I plan to use the Triton TRA001 Plunge Router in a router table. I removed the plunge spring as directed, but the instructions have no mention of how to use the above table height adjustment crank. When you remove the router base plate there are two holes, both blocked by a pin. I assume I need to remove one of the pins. Please advise. Thanks!


----------



## Mike (Nov 22, 2004)

Steve, remove your sub base plate and set your router as shown in this photo. See the small notch in the base towards the bottom right? This is where the through hole is drilled in your mounting plate. The handle passes through this hole and engages the small pin on the bottom of the fine adjusting knob.The hole is slightly larger than 1/2" and once you drill the hole with a 1/2" bit you can walk your drill around to slightly enlarge the hole to fit.

The silver arrow points to one of the knobs for attaching this router to a Triton table or to the routers accessories.


----------



## jw2170 (Jan 24, 2008)

Also, I note that in Mike's photo that the plunge lock button is pressed in.

For table work with the winder handle, the router has to be in ratchet mode. (the button must be out) Otherwise the fine adjuster will not work.


----------



## ploches (Mar 4, 2014)

Thank you, Mike and James! Very useful information. I have the Triton set up in the table now. Works like a charm. :happy:


----------



## chris kenney (Mar 15, 2015)

*1/4 collet new Triton router*

I have a new Triton router. My 1/4 collet does not seem to fit? I watched the Highlands Woodworking video on you tube and the host just seemed to easily screw it on the chuck. What am I missing here?? Thx.



Chris


----------



## DonkeyHody (Jan 22, 2015)

chris kenney said:


> I have a new Triton router. My 1/4 collet does not seem to fit? I watched the Highlands Woodworking video on you tube and the host just seemed to easily screw it on the chuck. What am I missing here?? Thx.
> 
> 
> 
> Chris


My guess is that you have a burr on the internal threads of the 1/4" collet. It should just screw on just like the 1/2" one.


----------



## MT Stringer (Aug 15, 2012)

I haven't had any trouble swapping collets on my Triton.
Good luck.


----------



## jw2170 (Jan 24, 2008)

There should be no problem changing collets on the TRA001.
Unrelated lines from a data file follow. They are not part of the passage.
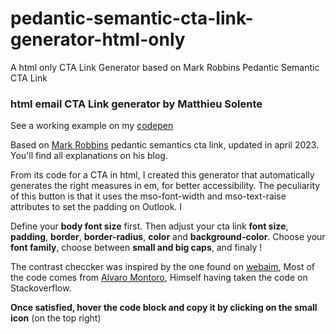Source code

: # pedantic-semantic-cta-link-generator-html-only
A html only CTA Link Generator based on Mark Robbins Pedantic Semantic CTA Link

### html email CTA Link generator by Matthieu Solente
See a working example on my [codepen](https://codepen.io/matthieuSolente/pen/abRpPOX)

Based on [Mark Robbins](https://www.goodemailcode.com/email-code/link-button) pedantic semantics cta link, updated in april 2023. You'll find all explanations on his blog.

From its code for a CTA in html, I created this generator that automatically generates the right measures in em, for better accessibility. The peculiarity of this button is that it uses the mso-font-width and mso-text-raise attributes to set the padding on Outlook. I

Define your **body font size** first. Then adjust your cta link **font size**, **padding**, **border**, **border-radius**, **color** and **background-color**. Choose your **font family**, choose between **small and big caps**, and finaly ! 

The contrast checcker was inspired by the one found on [webaim](https://webaim.org/resources/contrastchecker/), Most of the code comes from [Alvaro Montoro](https://dev.to/alvaromontoro/building-your-own-color-contrast-checker-4j7o), Himself having taken the code on Stackoverflow.

**Once satisfied, hover the code block and copy it by clicking on the small icon** (on the top right)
As Andy said, there may be a problem with the 1/4" collet. Has it been cross threaded?


----------



## videator (Mar 11, 2015)

Chris, it is most likely burrs in the collet or arbor, or both... I bought 2 triton router that had burrs... One was pretty bad that neither collet would thread So I had to pull the Dremel out and de burr it.

Should never pass inspection without a functional gauge working... Like I posted in a different post: great router if you get one that is functional...


----------